Instructions for the task:
Please restate word for word the lines from the top of the entries through the line that contains "## 🖥️ Tech Stack", and do not include any pictures.

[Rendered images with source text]
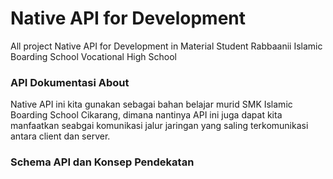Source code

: # Native API for Development
All project Native API for Development in Material Student Rabbaanii Islamic Boarding School Vocational High School

### API Dokumentasi About
Native API ini kita gunakan sebagai bahan belajar murid SMK Islamic Boarding School Cikarang, dimana nantinya API ini juga dapat kita manfaatkan seabgai komunikasi jalur jaringan yang saling terkomunikasi antara client dan server.

### Schema API dan Konsep Pendekatan
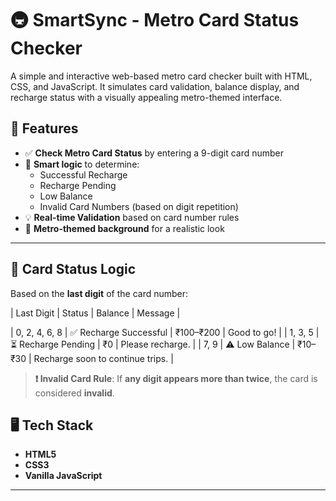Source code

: # 🚇 SmartSync - Metro Card Status Checker

A simple and interactive web-based metro card checker built with HTML, CSS, and JavaScript. It simulates card validation, balance display, and recharge status with a visually appealing metro-themed interface.

## 🎯 Features

- ✅ **Check Metro Card Status** by entering a 9-digit card number
- 🔐 **Smart logic** to determine:
  - Successful Recharge
  - Recharge Pending
  - Low Balance
  - Invalid Card Numbers (based on digit repetition)
- 💡 **Real-time Validation** based on card number rules
- 🎨 **Metro-themed background** for a realistic look

---

## 🧠 Card Status Logic

Based on the **last digit** of the card number:

| Last Digit    | Status                  | Balance     | Message                         |

| 0, 2, 4, 6, 8 | ✅ Recharge Successful | ₹100–₹200   | Good to go!                      |
| 1, 3, 5       | ⏳ Recharge Pending    | ₹0          | Please recharge.                 |
| 7, 9          | ⚠️ Low Balance         | ₹10–₹30     | Recharge soon to continue trips. |

> **❗ Invalid Card Rule**: If **any digit appears more than twice**, the card is considered **invalid**.


## 🖥️ Tech Stack

- **HTML5**
- **CSS3**
- **Vanilla JavaScript**

---
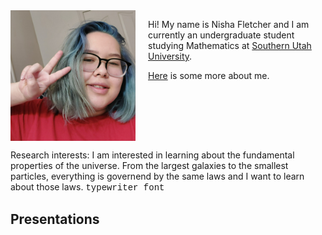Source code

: 
<html lang="en">
<head>
    <meta charset="UTF-8">
    <meta name="viewport" content="width=device-width, initial-scale=1.0">
    <title>Nisha Fletcher</title>
</head>
<body>
    <div style="display: flex; align-items: flex-start;">
        <img src="Headshot.jpg" alt="Nisha Fletcher" style="max-width: 200px; height: auto; margin-right: 20px;">
        <div>
            <p>Hi! My name is Nisha Fletcher and I am currently an undergraduate student studying Mathematics at <a href="https://www.suu.edu/math/">Southern Utah University</a>.</p>
            <p><a href="info.txt">Here</a> is some more about me.</p>
        </div>
    </div>
    <p>Research interests: I am interested in learning about the fundamental properties of the universe. From the largest galaxies to the smallest particles, everything is governend by the same laws and I want to learn about those laws.  <span style="font-family: 'Courier New', Courier, monospace;">typewriter font</span></p>
    <h2>Presentations</h2>
</body>
</html>
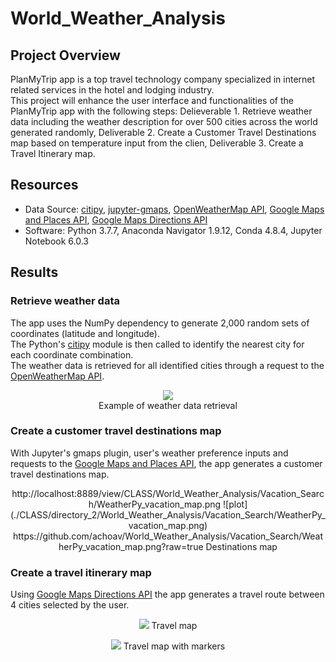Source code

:# World_Weather_Analysis

## Project Overview
PlanMyTrip app is a top travel technology company specialized in internet related services in the hotel and lodging industry.\
This project will enhance the user interface  and functionalities of the PlanMyTrip app with the following steps: 
Delieverable 1. Retrieve weather data including the weather description for over 500 cities across the world generated randomly,
Deliverable  2. Create a Customer Travel Destinations map based on temperature input from the clien,
Deliverable  3. Create a Travel Itinerary map.

## Resources
- Data Source: [citipy](https://github.com/wingchen/citipy), [jupyter-gmaps](https://jupyter-gmaps.readthedocs.io/en/latest/), [OpenWeatherMap API](https://openweathermap.org/current), [Google Maps and Places API](https://developers.google.com/places/web-service/search), [Google Maps Directions API](https://developers.google.com/maps/documentation/directions/overview)
- Software: Python 3.7.7, Anaconda Navigator 1.9.12, Conda 4.8.4, Jupyter Notebook 6.0.3

## Results

### Retrieve weather data
The app uses the NumPy dependency to generate 2,000 random sets of coordinates (latitude and longitude).\
The Python's [citipy](https://github.com/wingchen/citipy) module is then called to identify the nearest city for each coordinate combination.\
The weather data is retrieved for all identified cities through a request to the [OpenWeatherMap API](https://openweathermap.org/current).

<p align="center">
  <img src="https://user-images.githubusercontent.com/68669675/92261511-279c8000-ee9f-11ea-96ba-4dd4fe033049.png"><br/>
  Example of weather data retrieval 
</p>

### Create a customer travel destinations map
With Jupyter's gmaps plugin, user's weather preference inputs and requests to the [Google Maps and Places API](https://developers.google.com/places/web-service/search), the app generates a customer travel destinations map.
<p align="center">
  http://localhost:8889/view/CLASS/World_Weather_Analysis/Vacation_Search/WeatherPy_vacation_map.png
  ![plot](./CLASS/directory_2/World_Weather_Analysis/Vacation_Search/WeatherPy_vacation_map.png)
  https://github.com/achoav/World_Weather_Analysis/Vacation_Search/WeatherPy_vacation_map.png?raw=true
  Destinations map 
</p>

### Create a travel itinerary map
Using [Google Maps Directions API](https://developers.google.com/maps/documentation/directions/overview) the app generates a travel route between 4 cities selected by the user.

<p align="center">
  <img src="https://user-images.githubusercontent.com/68669675/92261556-36833280-ee9f-11ea-8c28-820e21c02535.png">
  Travel map 
</p>
<p align="center">
  <img src="https://user-images.githubusercontent.com/68669675/92261560-3a16b980-ee9f-11ea-9094-a1a9e9080137.png">
  Travel map with markers 
</p>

Response to the exercise:
Source code

: # Native API for Development
All project Native API for Development in Material Student Rabbaanii Islamic Boarding School Vocational High School

### API Dokumentasi About
Native API ini kita gunakan sebagai bahan belajar murid SMK Islamic Boarding School Cikarang, dimana nantinya API ini juga dapat kita manfaatkan seabgai komunikasi jalur jaringan yang saling terkomunikasi antara client dan server.

### Schema API dan Konsep Pendekatan
Source code

: # 🚇 SmartSync - Metro Card Status Checker

A simple and interactive web-based metro card checker built with HTML, CSS, and JavaScript. It simulates card validation, balance display, and recharge status with a visually appealing metro-themed interface.

## 🎯 Features

- ✅ **Check Metro Card Status** by entering a 9-digit card number
- 🔐 **Smart logic** to determine:
  - Successful Recharge
  - Recharge Pending
  - Low Balance
  - Invalid Card Numbers (based on digit repetition)
- 💡 **Real-time Validation** based on card number rules
- 🎨 **Metro-themed background** for a realistic look

---

## 🧠 Card Status Logic

Based on the **last digit** of the card number:

| Last Digit    | Status                  | Balance     | Message                         |

| 0, 2, 4, 6, 8 | ✅ Recharge Successful | ₹100–₹200   | Good to go!                      |
| 1, 3, 5       | ⏳ Recharge Pending    | ₹0          | Please recharge.                 |
| 7, 9          | ⚠️ Low Balance         | ₹10–₹30     | Recharge soon to continue trips. |

> **❗ Invalid Card Rule**: If **any digit appears more than twice**, the card is considered **invalid**.


## 🖥️ Tech Stack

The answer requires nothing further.